The idea took off and they’ve been playing matches all over the world ever since in their famous black and white hoops, though players wear the socks from their own club strip.
You can only play for the club by invitation only and the club doesn’t have a home stadium or clubhouse.
But Penarth has always been where they belong. Or more specifically, the Esplanade Hotel, where the Barbarians always stayed on their Easter tours of Wales.
This week the Baa Baas returned to the town to prepare for their first clash against Wales for seven years on Saturday.
The annual Good Friday game against the Barbarians marked the start of their tour around south Wales, which also included playing Cardiff RFC on the Saturday, Swansea RFC on Easter Monday and then Newport RFC on the Tuesday.
For a period until the First World War, Penarth were as good as the Barbarians.
The fixture was played 75 times until 1986 - with Penarth losing 11 times and drawing four games.
The bond between Penarth and the Barbarians remains - with the side choosing to train there before Saturday’s match in front of hundreds of local school children.
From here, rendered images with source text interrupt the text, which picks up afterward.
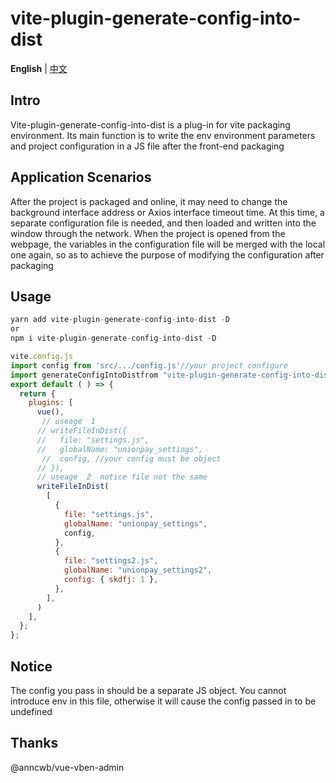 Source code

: # vite-plugin-generate-config-into-dist

**English** | [中文](./README.zh-CN.md)

## Intro

Vite-plugin-generate-config-into-dist is a plug-in for vite packaging environment. Its main function is to write the env environment parameters and project configuration in a JS file after the front-end packaging

## Application Scenarios 

After the project is packaged and online, it may need to change the background interface address or Axios interface timeout time. At this time, a separate configuration file is needed, and then loaded and written into the window through the network. When the project is opened from the webpage, the variables in the configuration file will be merged with the local one again, so as to achieve the purpose of modifying the configuration after packaging

## Usage

```js
yarn add vite-plugin-generate-config-into-dist -D
or
npm i vite-plugin-generate-config-into-dist -D
```



```js
vite.config.js
import config from 'src/.../config.js'//your project configure
import generateConfigIntoDistfrom "vite-plugin-generate-config-into-dist";
export default ( ) => {
  return {
    plugins: [
      vue(),
       // useage  1
      // writeFileInDist({ 
      //   file: "settings.js",
      //   globalName: "unionpay_settings",
       //  config, //your config must be object
      // }),
      // useage  2  notice file not the same
      writeFileInDist(
        [
          {
            file: "settings.js",
            globalName: "unionpay_settings",
            config,
          },
          {
            file: "settings2.js",
            globalName: "unionpay_settings2",
            config: { skdfj: 1 },
          },
        ],
      )
    ],
  };
};
```

## Notice

The config you pass in should be a separate JS object. You cannot introduce env in this file, otherwise it will cause the config passed in to be undefined

## Thanks 

@anncwb/vue-vben-admin

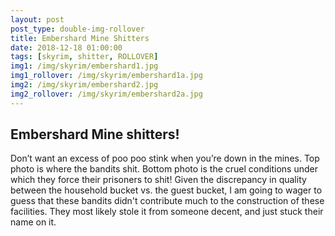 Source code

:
 ```yaml
---
layout: post
post_type: double-img-rollover
title: Embershard Mine Shitters
date: 2018-12-18 01:00:00
tags: [skyrim, shitter, ROLLOVER]
img1: /img/skyrim/embershard1.jpg
img1_rollover: /img/skyrim/embershard1a.jpg
img2: /img/skyrim/embershard2.jpg
img2_rollover: /img/skyrim/embershard2a.jpg
---
```

## Embershard Mine shitters!

Don’t want an excess of poo poo stink when you’re down in the mines. Top photo is where the bandits shit. Bottom photo is the cruel conditions under which they force their prisoners to shit! Given the discrepancy in quality between the household bucket vs. the guest bucket, I am going to wager to guess that these bandits didn't contribute much to the construction of these facilities. They most likely stole it from someone decent, and just stuck their name on it.
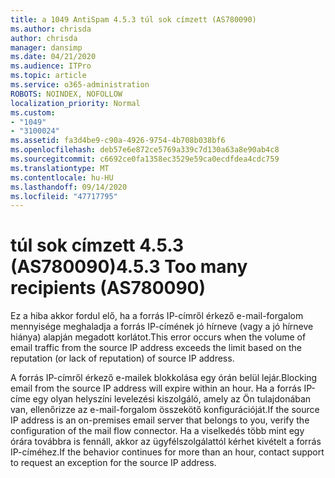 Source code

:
 ```yaml
---
title: a 1049 AntiSpam 4.5.3 túl sok címzett (AS780090)
ms.author: chrisda
author: chrisda
manager: dansimp
ms.date: 04/21/2020
ms.audience: ITPro
ms.topic: article
ms.service: o365-administration
ROBOTS: NOINDEX, NOFOLLOW
localization_priority: Normal
ms.custom:
- "1049"
- "3100024"
ms.assetid: fa3d4be9-c90a-4926-9754-4b708b038bf6
ms.openlocfilehash: deb57e6e872ce5769a339c7d130a63a8e90ab4c8
ms.sourcegitcommit: c6692ce0fa1358ec3529e59ca0ecdfdea4cdc759
ms.translationtype: MT
ms.contentlocale: hu-HU
ms.lasthandoff: 09/14/2020
ms.locfileid: "47717795"
---
```

# <a name="453-too-many-recipients-as780090"></a><span data-ttu-id="112bd-102">túl sok címzett 4.5.3 (AS780090)</span><span class="sxs-lookup"><span data-stu-id="112bd-102">4.5.3 Too many recipients (AS780090)</span></span>

<span data-ttu-id="112bd-103">Ez a hiba akkor fordul elő, ha a forrás IP-címről érkező e-mail-forgalom mennyisége meghaladja a forrás IP-címének jó hírneve (vagy a jó hírneve hiánya) alapján megadott korlátot.</span><span class="sxs-lookup"><span data-stu-id="112bd-103">This error occurs when the volume of email traffic from the source IP address exceeds the limit based on the reputation (or lack of reputation) of source IP address.</span></span>

<span data-ttu-id="112bd-104">A forrás IP-címről érkező e-mailek blokkolása egy órán belül lejár.</span><span class="sxs-lookup"><span data-stu-id="112bd-104">Blocking email from the source IP address will expire within an hour.</span></span> <span data-ttu-id="112bd-105">Ha a forrás IP-címe egy olyan helyszíni levelezési kiszolgáló, amely az Ön tulajdonában van, ellenőrizze az e-mail-forgalom összekötő konfigurációját.</span><span class="sxs-lookup"><span data-stu-id="112bd-105">If the source IP address is an on-premises email server that belongs to you, verify the configuration of the mail flow connector.</span></span> <span data-ttu-id="112bd-106">Ha a viselkedés több mint egy órára továbbra is fennáll, akkor az ügyfélszolgálattól kérhet kivételt a forrás IP-címéhez.</span><span class="sxs-lookup"><span data-stu-id="112bd-106">If the behavior continues for more than an hour, contact support to request an exception for the source IP address.</span></span>
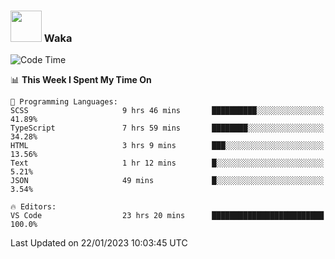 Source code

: ### <img src="https://media.giphy.com/media/VgCDAzcKvsR6OM0uWg/giphy.gif" width="50"> Waka

  <!--START_SECTION:waka-->
![Code Time](http://img.shields.io/badge/Code%20Time-1%2C202%20hrs%206%20mins-blue)

📊 **This Week I Spent My Time On** 

```text
💬 Programming Languages: 
SCSS                     9 hrs 46 mins       ██████████░░░░░░░░░░░░░░░   41.89% 
TypeScript               7 hrs 59 mins       ████████░░░░░░░░░░░░░░░░░   34.28% 
HTML                     3 hrs 9 mins        ███░░░░░░░░░░░░░░░░░░░░░░   13.56% 
Text                     1 hr 12 mins        █░░░░░░░░░░░░░░░░░░░░░░░░   5.21% 
JSON                     49 mins             █░░░░░░░░░░░░░░░░░░░░░░░░   3.54%

🔥 Editors: 
VS Code                  23 hrs 20 mins      █████████████████████████   100.0%

```


 Last Updated on 22/01/2023 10:03:45 UTC
<!--END_SECTION:waka-->
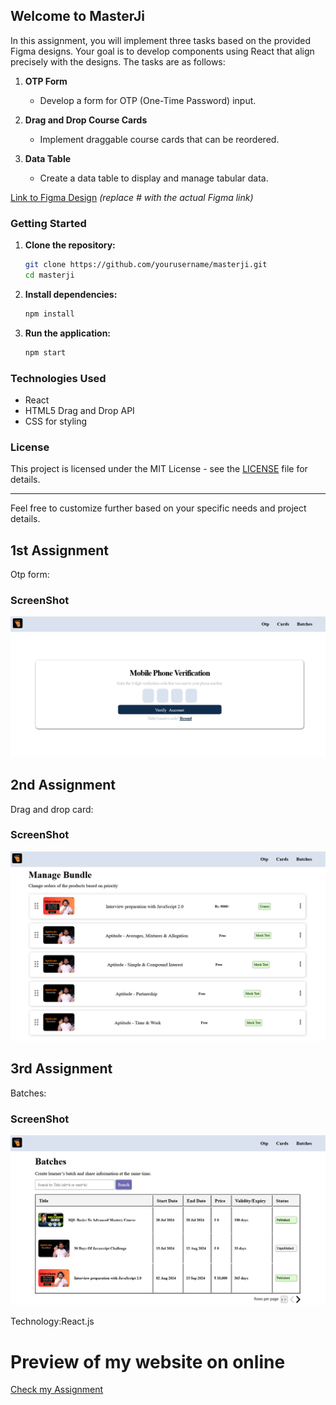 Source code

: 

## Welcome to MasterJi

In this assignment, you will implement three tasks based on the provided Figma designs. Your goal is to develop components using React that align precisely with the designs. The tasks are as follows:

1. **OTP Form**
   - Develop a form for OTP (One-Time Password) input.

2. **Drag and Drop Course Cards**
   - Implement draggable course cards that can be reordered.

3. **Data Table**
   - Create a data table to display and manage tabular data.

[Link to Figma Design](#) *(replace # with the actual Figma link)*

### Getting Started

1. **Clone the repository:**
   ```bash
   git clone https://github.com/yourusername/masterji.git
   cd masterji
   ```

2. **Install dependencies:**
   ```bash
   npm install
   ```

3. **Run the application:**
   ```bash
   npm start
   ```

### Technologies Used

- React
- HTML5 Drag and Drop API
- CSS for styling

### License

This project is licensed under the MIT License - see the [LICENSE](LICENSE) file for details.

---

Feel free to customize further based on your specific needs and project details.

## 1st Assignment

Otp form:
### ScreenShot

![ScreenShot of Otp](<public/Screenshot 2024-07-24 at 23-14-59 Assignment.png>)

## 2nd Assignment

 Drag and drop card:
### ScreenShot

![ScreenShot of card](<public/Screenshot 2024-07-24 at 23-15-23 Assignment.png>)

## 3rd Assignment

 Batches:
### ScreenShot

![ScreenShot of card](<public/Screenshot 2024-07-24 at 23-15-40 Assignment.png>)

Technology:React.js

# Preview of my website on online

<a href="">Check my Assignment</a>

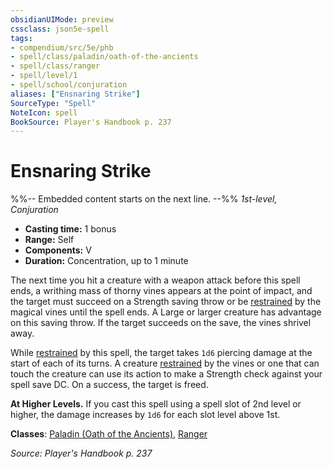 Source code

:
 ```yaml
---
obsidianUIMode: preview
cssclass: json5e-spell
tags:
- compendium/src/5e/phb
- spell/class/paladin/oath-of-the-ancients
- spell/class/ranger
- spell/level/1
- spell/school/conjuration
aliases: ["Ensnaring Strike"]
SourceType: "Spell"
NoteIcon: spell
BookSource: Player's Handbook p. 237
---
```

# Ensnaring Strike
%%-- Embedded content starts on the next line. --%%
*1st-level, Conjuration*  

- **Casting time:** 1 bonus
- **Range:** Self
- **Components:** V
- **Duration:** Concentration, up to 1 minute

The next time you hit a creature with a weapon attack before this spell ends, a writhing mass of thorny vines appears at the point of impact, and the target must succeed on a Strength saving throw or be [restrained](/2-Mechanics/CLI/rules/conditions.md#restrained) by the magical vines until the spell ends. A Large or larger creature has advantage on this saving throw. If the target succeeds on the save, the vines shrivel away.

While [restrained](/2-Mechanics/CLI/rules/conditions.md#restrained) by this spell, the target takes `1d6` piercing damage at the start of each of its turns. A creature [restrained](/2-Mechanics/CLI/rules/conditions.md#restrained) by the vines or one that can touch the creature can use its action to make a Strength check against your spell save DC. On a success, the target is freed.

**At Higher Levels.** If you cast this spell using a spell slot of 2nd level or higher, the damage increases by `1d6` for each slot level above 1st.

**Classes**: [Paladin (Oath of the Ancients)](/2-Mechanics/CLI/classes/paladin-oath-of-the-ancients.md), [Ranger](/2-Mechanics/CLI/classes/ranger.md)

*Source: Player's Handbook p. 237*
For Ireland’s Rory Best - who will play his last international match at the weekend - he says the Baa Baas go back to the “spirit of rugby”.
It’s about enjoyment, it’s about fun, especially in this professional era. Sometimes you can forget about that. When you back to a place like the Baa Baas, you actually realise what it’s all about and why you started playing.
New Wales head Coach Wayne Pivac says the first meeting between the two sides since 2012 will be “really exciting.”
The Barbarians are what rugby is really all about. It’s the fun element of the game and supporters should be looking forward to some good old fashioned running rugby and it should be an entertaining afternoon.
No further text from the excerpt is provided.